Dans une déclaration ferme, l’ancien candidat gouverneur estime que « le silence devient une faute morale » face à ce qu’il qualifie de « souffrance prolongée » de la population.
« Me taire aujourd’hui serait une forme de complicité », affirme-t-il, dénonçant une gouvernance qu’il juge marquée par « des mensonges, de l’improvisation et des abus ».
Des accusations graves de mensonge d’État
Junior Botakile accuse directement le gouverneur Jean Collin Makaka d’avoir induit en erreur le Chef de l’État lors de la 13ᵉ Conférence des gouverneurs tenue à Bandundu-ville.
Selon lui, plusieurs réalisations présentées comme accomplies seraient en réalité inexistantes sur le terrain.
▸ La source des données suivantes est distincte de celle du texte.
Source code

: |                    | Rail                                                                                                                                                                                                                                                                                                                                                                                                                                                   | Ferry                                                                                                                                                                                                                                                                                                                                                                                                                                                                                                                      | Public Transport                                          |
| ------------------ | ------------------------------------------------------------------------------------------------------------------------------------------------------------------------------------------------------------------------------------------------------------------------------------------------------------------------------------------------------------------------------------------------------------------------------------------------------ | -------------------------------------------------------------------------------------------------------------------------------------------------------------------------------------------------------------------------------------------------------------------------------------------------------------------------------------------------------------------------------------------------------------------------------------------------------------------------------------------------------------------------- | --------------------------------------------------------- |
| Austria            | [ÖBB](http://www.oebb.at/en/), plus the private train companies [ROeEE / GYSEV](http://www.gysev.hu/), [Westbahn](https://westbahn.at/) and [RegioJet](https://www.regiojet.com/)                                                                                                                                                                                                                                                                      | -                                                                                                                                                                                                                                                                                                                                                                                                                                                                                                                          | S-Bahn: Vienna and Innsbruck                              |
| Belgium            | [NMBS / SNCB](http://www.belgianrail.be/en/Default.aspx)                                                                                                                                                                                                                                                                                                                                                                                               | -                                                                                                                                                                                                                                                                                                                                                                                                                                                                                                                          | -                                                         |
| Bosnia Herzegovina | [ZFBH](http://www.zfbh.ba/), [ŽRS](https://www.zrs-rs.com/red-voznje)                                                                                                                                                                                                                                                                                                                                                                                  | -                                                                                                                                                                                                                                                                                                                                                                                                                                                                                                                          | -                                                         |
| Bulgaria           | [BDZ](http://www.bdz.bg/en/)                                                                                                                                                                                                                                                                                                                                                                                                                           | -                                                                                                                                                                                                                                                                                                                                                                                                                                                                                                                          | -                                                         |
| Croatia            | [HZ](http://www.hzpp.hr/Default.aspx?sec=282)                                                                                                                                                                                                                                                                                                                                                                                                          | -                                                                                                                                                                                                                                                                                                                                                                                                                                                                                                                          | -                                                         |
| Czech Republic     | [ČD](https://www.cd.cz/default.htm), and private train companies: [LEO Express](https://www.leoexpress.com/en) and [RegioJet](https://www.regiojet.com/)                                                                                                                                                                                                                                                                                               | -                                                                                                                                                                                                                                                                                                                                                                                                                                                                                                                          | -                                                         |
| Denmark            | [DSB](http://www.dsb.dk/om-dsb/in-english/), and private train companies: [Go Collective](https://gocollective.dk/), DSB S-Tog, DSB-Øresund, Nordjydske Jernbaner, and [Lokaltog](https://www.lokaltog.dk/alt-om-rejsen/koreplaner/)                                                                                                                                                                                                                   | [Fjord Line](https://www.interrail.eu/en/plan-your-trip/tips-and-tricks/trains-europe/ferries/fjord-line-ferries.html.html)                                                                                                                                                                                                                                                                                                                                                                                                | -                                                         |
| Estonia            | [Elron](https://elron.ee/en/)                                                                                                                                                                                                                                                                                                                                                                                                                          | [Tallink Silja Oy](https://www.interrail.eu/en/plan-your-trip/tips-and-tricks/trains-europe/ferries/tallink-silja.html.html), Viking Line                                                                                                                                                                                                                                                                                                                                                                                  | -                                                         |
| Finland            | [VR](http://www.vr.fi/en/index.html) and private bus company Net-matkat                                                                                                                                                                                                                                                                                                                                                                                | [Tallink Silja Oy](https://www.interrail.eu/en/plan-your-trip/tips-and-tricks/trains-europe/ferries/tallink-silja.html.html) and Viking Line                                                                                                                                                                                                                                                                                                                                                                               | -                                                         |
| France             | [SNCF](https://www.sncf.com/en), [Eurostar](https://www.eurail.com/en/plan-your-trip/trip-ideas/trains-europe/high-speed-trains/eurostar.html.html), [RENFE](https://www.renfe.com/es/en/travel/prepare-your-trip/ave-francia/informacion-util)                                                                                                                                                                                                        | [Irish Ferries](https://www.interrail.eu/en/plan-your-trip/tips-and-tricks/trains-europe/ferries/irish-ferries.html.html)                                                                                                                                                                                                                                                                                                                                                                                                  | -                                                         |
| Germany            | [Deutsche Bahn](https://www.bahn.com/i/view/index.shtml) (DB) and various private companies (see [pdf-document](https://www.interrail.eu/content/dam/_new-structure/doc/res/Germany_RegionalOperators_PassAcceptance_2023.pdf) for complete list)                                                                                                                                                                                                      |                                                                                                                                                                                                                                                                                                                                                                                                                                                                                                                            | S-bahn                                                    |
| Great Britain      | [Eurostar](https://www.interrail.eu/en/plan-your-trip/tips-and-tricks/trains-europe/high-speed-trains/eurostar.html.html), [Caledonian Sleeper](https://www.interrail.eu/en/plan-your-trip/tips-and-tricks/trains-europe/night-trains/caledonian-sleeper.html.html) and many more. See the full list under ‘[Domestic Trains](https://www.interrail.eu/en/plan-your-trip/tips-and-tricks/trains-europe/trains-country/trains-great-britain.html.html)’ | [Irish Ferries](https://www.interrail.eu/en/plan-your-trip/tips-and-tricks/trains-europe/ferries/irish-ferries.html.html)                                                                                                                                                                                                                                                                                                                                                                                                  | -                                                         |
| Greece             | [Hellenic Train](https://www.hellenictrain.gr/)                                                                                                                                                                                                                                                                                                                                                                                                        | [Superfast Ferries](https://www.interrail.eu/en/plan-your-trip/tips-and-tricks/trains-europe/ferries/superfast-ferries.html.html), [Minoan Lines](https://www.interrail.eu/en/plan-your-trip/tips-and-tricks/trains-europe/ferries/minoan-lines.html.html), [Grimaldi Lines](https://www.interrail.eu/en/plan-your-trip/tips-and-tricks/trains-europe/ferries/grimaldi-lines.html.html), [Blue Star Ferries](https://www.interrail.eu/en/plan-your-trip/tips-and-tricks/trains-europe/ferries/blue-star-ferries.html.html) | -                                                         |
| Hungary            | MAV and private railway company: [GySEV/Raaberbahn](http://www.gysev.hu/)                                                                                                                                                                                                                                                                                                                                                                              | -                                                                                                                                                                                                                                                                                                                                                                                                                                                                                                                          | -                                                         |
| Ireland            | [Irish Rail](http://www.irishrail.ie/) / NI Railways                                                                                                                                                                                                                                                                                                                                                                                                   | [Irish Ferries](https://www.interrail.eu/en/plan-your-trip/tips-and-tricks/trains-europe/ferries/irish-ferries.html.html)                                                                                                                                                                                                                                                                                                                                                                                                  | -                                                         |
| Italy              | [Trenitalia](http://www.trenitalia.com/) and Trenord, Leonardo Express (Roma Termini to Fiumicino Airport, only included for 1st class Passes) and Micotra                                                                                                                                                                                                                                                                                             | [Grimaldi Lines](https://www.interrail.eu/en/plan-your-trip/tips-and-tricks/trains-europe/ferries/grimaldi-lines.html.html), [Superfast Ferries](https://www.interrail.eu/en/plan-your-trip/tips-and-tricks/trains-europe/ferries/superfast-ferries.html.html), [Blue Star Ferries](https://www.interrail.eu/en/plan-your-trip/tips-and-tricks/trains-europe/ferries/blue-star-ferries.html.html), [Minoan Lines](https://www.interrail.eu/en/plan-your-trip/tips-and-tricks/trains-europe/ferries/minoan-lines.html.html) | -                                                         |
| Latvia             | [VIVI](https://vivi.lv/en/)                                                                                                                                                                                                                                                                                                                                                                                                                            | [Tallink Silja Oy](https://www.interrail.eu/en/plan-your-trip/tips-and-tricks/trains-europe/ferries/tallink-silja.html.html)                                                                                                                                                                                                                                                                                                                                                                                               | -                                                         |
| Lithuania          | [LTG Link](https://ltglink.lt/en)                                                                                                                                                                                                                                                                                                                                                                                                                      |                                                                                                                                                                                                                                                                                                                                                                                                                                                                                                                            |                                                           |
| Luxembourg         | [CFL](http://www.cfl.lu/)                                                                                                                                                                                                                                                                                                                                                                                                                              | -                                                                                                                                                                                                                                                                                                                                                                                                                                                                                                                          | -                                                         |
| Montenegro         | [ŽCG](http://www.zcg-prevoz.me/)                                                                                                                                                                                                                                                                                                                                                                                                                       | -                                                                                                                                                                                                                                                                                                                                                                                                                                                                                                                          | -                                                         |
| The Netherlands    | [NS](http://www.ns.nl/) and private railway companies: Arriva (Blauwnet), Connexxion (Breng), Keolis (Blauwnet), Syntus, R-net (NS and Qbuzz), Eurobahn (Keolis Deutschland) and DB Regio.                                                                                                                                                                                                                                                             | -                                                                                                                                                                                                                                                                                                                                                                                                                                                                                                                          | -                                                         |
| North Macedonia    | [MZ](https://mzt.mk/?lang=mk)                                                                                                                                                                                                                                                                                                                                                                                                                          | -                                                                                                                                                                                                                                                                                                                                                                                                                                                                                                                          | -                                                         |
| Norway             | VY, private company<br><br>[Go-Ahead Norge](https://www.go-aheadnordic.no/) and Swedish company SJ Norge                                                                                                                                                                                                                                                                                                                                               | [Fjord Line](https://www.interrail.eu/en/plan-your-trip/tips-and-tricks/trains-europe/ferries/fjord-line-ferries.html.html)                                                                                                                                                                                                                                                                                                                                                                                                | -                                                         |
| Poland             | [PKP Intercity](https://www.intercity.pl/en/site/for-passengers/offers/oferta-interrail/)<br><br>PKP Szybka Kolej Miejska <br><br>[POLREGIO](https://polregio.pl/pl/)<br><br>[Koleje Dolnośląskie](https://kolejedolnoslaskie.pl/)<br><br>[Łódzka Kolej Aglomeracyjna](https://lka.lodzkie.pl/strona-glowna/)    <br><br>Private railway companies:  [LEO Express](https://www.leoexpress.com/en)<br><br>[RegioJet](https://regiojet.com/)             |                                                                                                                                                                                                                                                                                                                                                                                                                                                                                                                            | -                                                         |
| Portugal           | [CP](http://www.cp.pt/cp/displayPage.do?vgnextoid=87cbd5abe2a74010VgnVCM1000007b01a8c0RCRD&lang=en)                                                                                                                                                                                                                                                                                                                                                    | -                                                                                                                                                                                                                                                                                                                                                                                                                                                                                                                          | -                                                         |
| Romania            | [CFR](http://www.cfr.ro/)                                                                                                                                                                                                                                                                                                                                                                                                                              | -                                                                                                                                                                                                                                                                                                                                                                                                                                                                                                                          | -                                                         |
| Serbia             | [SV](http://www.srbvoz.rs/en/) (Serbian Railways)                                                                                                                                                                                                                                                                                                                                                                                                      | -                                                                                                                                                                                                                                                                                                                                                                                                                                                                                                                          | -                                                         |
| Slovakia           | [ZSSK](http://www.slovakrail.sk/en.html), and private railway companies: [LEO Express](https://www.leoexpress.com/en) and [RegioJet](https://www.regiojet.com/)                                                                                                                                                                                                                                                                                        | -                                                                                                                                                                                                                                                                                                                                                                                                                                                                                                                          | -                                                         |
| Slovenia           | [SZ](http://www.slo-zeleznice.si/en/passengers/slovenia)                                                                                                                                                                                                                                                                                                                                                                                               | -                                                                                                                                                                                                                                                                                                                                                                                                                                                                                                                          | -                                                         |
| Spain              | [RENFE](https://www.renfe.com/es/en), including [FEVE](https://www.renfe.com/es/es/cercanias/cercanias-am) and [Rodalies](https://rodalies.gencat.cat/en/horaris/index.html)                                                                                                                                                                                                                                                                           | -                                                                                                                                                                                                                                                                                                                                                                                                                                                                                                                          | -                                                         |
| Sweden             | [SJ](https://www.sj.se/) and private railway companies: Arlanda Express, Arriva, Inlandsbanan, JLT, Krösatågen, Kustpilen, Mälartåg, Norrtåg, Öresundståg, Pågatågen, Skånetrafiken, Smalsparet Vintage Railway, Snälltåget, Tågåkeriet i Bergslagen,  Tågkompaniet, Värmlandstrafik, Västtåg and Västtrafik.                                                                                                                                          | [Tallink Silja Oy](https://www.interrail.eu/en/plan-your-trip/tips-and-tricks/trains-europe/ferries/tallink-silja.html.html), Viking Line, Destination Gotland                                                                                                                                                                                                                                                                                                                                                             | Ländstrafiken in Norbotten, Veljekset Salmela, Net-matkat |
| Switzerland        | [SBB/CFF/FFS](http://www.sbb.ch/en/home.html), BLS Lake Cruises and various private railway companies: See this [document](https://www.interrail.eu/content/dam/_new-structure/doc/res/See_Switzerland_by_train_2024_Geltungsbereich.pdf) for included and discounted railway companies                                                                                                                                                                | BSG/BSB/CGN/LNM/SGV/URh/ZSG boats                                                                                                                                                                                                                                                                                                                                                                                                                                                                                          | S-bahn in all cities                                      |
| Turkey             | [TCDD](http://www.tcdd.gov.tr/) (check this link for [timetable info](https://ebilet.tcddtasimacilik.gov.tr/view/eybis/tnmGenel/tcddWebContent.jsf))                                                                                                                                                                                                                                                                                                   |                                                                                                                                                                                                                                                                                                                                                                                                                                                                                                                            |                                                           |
Il cite notamment :
un centre financier à Bumba,
un marché moderne à Bongandanga,
un bâtiment administratif à Lisala,
des routes prétendument réhabilitées à plus de 30 %,
ainsi que des projets du Programme de Développement Local (PDL) annoncés comme exécutés à 85 %.
« Ce qui a été présenté n’est pas un bilan, mais une mise en scène », déplore-t-il.
Une province « abandonnée »
Au-delà de ces accusations, Junior Botakile dresse un tableau sombre de la situation générale de la Mongala. Selon lui, aucune des grandes orientations du projet de société du gouverneur n’a été concrétisée.
« La Mongala n’a connu ni transformation, ni modernisation, ni relance économique. Elle est restée figée », regrette-t-il.
Il évoque également un climat politique délétère, marqué par des tensions et des divisions persistantes, là où, selon lui, régnait auparavant une certaine stabilité institutionnelle.
Un appel à la démission
Face à ce qu’il considère comme une gestion défaillante et trompeuse, Junior Botakile appelle clairement à la démission du gouverneur.
Pour lui, « tromper le Chef de l’État, c’est compromettre l’avenir de toute une province », en donnant une illusion de progrès alors que les besoins de la population restent criants.